■ **Instructions for the task**
Anywhere the string "Balfour" shows up in the listing below, copy the line it is in.

■ **Information**

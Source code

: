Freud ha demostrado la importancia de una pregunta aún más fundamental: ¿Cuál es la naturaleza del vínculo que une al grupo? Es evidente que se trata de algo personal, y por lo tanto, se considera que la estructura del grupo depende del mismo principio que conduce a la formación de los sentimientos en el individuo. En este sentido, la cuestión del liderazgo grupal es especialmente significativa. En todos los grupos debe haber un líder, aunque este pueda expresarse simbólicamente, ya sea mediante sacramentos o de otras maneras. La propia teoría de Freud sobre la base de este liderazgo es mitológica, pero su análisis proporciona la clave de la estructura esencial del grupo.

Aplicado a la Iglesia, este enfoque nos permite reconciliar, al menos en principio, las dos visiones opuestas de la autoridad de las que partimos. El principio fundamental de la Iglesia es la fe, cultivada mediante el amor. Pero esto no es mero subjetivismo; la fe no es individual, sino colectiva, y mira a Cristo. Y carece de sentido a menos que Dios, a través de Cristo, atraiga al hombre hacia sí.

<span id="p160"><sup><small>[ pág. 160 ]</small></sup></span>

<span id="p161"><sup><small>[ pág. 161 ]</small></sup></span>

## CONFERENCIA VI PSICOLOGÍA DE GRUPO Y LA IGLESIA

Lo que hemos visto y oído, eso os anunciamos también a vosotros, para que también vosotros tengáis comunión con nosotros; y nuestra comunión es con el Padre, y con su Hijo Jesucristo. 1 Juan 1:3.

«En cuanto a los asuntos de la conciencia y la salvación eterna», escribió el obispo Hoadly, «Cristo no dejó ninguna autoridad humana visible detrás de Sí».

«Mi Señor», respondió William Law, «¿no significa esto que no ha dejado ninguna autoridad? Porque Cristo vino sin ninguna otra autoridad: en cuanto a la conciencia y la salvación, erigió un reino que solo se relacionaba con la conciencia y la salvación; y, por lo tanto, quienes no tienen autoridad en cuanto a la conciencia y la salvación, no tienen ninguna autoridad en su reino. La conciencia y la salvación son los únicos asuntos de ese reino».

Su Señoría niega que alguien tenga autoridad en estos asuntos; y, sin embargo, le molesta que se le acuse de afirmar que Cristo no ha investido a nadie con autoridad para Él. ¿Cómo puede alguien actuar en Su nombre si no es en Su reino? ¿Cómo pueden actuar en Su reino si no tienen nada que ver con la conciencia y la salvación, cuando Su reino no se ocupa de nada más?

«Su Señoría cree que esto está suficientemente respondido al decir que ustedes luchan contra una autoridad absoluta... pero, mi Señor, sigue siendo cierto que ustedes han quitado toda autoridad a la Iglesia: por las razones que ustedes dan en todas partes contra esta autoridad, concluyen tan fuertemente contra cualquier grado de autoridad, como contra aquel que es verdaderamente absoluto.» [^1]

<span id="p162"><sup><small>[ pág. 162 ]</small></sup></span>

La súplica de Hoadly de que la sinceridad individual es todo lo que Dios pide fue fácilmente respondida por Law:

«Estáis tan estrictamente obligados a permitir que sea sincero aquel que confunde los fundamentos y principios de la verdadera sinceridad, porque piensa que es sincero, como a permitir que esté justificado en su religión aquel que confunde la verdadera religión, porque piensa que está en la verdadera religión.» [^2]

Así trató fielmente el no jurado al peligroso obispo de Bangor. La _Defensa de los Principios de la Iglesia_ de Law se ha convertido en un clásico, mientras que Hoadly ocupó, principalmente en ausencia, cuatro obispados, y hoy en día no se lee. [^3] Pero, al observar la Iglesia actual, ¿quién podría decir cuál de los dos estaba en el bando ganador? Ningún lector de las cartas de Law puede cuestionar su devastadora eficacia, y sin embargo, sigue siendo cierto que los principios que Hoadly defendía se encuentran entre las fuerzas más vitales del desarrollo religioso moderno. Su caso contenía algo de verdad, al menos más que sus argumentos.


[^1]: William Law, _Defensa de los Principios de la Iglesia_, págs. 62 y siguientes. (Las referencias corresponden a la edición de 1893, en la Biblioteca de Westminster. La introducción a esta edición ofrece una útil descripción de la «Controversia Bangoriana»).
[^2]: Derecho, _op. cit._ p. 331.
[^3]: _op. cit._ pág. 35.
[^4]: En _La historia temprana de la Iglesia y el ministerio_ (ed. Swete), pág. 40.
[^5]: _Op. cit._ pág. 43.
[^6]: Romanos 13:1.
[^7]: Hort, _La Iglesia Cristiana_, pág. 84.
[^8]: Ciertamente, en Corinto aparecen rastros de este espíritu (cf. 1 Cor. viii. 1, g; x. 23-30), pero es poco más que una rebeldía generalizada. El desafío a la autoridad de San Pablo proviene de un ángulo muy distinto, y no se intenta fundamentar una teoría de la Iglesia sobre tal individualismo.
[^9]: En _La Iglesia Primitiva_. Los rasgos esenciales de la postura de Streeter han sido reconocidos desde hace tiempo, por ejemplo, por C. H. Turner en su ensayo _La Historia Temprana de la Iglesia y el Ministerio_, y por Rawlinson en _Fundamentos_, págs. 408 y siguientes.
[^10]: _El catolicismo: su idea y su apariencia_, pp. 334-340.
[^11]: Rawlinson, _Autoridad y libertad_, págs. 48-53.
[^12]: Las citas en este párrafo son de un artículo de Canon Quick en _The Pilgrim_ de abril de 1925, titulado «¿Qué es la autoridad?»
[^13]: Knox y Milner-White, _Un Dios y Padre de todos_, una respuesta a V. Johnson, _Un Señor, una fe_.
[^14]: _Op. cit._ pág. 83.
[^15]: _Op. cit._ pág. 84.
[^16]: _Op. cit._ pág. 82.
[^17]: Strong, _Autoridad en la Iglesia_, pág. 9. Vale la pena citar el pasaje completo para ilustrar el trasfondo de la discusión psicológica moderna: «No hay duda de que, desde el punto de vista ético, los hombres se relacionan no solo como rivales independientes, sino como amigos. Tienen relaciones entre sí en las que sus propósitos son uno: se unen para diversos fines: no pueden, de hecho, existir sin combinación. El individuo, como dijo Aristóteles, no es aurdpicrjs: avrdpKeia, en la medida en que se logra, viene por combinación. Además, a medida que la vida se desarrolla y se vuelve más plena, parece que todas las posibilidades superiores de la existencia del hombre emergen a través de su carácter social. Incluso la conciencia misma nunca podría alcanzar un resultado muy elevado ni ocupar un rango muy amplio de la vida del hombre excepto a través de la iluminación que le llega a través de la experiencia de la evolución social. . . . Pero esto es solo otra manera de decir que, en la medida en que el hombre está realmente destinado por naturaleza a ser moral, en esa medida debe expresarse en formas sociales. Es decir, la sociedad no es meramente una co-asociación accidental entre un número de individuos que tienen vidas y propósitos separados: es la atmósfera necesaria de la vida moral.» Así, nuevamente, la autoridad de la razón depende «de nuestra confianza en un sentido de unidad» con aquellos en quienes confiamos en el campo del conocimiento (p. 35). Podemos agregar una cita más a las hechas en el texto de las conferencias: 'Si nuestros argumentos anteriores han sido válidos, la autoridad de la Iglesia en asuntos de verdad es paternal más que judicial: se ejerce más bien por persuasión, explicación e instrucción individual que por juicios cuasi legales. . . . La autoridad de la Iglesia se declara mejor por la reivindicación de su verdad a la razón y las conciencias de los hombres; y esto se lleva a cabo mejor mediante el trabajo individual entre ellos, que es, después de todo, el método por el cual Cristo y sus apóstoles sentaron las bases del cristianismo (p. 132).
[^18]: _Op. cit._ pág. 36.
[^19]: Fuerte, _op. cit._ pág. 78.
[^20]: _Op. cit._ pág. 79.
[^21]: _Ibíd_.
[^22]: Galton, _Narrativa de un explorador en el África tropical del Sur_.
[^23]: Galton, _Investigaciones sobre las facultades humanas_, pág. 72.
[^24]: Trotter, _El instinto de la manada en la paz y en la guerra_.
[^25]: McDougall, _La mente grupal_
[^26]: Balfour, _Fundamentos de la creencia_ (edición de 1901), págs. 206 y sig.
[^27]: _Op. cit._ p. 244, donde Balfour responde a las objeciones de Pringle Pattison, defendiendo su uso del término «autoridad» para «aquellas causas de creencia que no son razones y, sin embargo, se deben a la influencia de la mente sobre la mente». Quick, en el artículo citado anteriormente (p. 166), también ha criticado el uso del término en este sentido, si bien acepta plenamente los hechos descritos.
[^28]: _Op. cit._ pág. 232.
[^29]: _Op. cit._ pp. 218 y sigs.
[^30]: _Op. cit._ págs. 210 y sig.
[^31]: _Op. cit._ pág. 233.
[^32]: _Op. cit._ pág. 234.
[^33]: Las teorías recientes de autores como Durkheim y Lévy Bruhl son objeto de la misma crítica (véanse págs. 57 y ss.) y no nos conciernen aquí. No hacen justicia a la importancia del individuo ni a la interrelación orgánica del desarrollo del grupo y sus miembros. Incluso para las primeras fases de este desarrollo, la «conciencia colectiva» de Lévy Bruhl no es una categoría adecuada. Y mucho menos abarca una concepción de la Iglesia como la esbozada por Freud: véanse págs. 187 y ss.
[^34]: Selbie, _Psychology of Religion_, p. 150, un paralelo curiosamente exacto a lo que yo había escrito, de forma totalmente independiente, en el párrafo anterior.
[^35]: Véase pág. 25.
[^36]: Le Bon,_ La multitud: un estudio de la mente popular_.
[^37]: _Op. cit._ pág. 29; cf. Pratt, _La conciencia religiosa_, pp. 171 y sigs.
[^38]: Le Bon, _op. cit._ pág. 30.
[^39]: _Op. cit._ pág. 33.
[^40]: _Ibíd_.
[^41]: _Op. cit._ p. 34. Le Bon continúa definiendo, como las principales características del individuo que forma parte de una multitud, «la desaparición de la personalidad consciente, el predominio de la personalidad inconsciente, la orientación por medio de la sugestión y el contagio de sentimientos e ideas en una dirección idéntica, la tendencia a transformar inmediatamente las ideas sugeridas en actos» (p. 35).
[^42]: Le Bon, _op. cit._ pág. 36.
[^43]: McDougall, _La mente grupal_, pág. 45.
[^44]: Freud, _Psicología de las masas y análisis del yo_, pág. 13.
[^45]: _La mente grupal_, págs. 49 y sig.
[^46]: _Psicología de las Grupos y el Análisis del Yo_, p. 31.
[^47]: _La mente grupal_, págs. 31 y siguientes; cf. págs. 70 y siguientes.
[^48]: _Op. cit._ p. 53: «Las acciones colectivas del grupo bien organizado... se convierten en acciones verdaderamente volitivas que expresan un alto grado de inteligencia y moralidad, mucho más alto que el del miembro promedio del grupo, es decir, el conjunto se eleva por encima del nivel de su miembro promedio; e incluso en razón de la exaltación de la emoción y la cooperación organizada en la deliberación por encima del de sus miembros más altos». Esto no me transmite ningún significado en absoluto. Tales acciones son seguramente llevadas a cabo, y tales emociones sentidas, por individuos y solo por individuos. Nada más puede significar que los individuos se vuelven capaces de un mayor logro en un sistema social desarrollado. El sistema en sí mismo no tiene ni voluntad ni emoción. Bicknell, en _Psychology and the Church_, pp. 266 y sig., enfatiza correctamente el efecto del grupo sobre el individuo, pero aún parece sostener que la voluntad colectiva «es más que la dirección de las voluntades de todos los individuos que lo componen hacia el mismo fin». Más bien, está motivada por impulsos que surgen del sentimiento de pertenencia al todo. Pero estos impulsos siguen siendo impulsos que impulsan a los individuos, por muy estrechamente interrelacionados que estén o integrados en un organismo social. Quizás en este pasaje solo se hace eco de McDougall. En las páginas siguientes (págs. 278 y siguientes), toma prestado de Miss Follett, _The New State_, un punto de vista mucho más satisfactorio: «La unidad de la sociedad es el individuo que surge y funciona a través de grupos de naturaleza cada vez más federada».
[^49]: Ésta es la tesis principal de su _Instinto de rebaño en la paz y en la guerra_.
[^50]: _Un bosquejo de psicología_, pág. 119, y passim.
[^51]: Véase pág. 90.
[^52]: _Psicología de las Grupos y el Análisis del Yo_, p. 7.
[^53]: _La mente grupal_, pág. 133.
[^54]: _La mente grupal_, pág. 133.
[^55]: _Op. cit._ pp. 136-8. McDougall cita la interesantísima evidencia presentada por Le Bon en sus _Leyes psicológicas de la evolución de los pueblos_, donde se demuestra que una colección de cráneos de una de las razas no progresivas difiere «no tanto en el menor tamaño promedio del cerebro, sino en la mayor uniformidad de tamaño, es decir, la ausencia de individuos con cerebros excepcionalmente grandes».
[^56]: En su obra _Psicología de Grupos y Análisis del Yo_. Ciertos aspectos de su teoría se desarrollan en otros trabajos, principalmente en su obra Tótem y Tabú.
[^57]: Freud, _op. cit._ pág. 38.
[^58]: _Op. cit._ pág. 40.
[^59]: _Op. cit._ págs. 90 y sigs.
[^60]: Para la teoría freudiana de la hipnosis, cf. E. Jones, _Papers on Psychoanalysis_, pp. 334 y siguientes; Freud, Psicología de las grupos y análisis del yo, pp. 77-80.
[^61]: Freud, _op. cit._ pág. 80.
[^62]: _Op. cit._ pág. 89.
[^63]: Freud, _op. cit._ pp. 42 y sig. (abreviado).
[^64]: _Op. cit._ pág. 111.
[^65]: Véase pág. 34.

■ **Finished exercise**
[^26]: Balfour, _Fundamentos de la creencia_ (edición de 1901), págs. 206 y sig.
[^27]: _Op. cit._ p. 244, donde Balfour responde a las objeciones de Pringle Pattison, defendiendo su uso del término «autoridad» para «aquellas causas de creencia que no son razones y, sin embargo, se deben a la influencia de la mente sobre la mente». Quick, en el artículo citado anteriormente (p. 166), también ha criticado el uso del término en este sentido, si bien acepta plenamente los hechos descritos.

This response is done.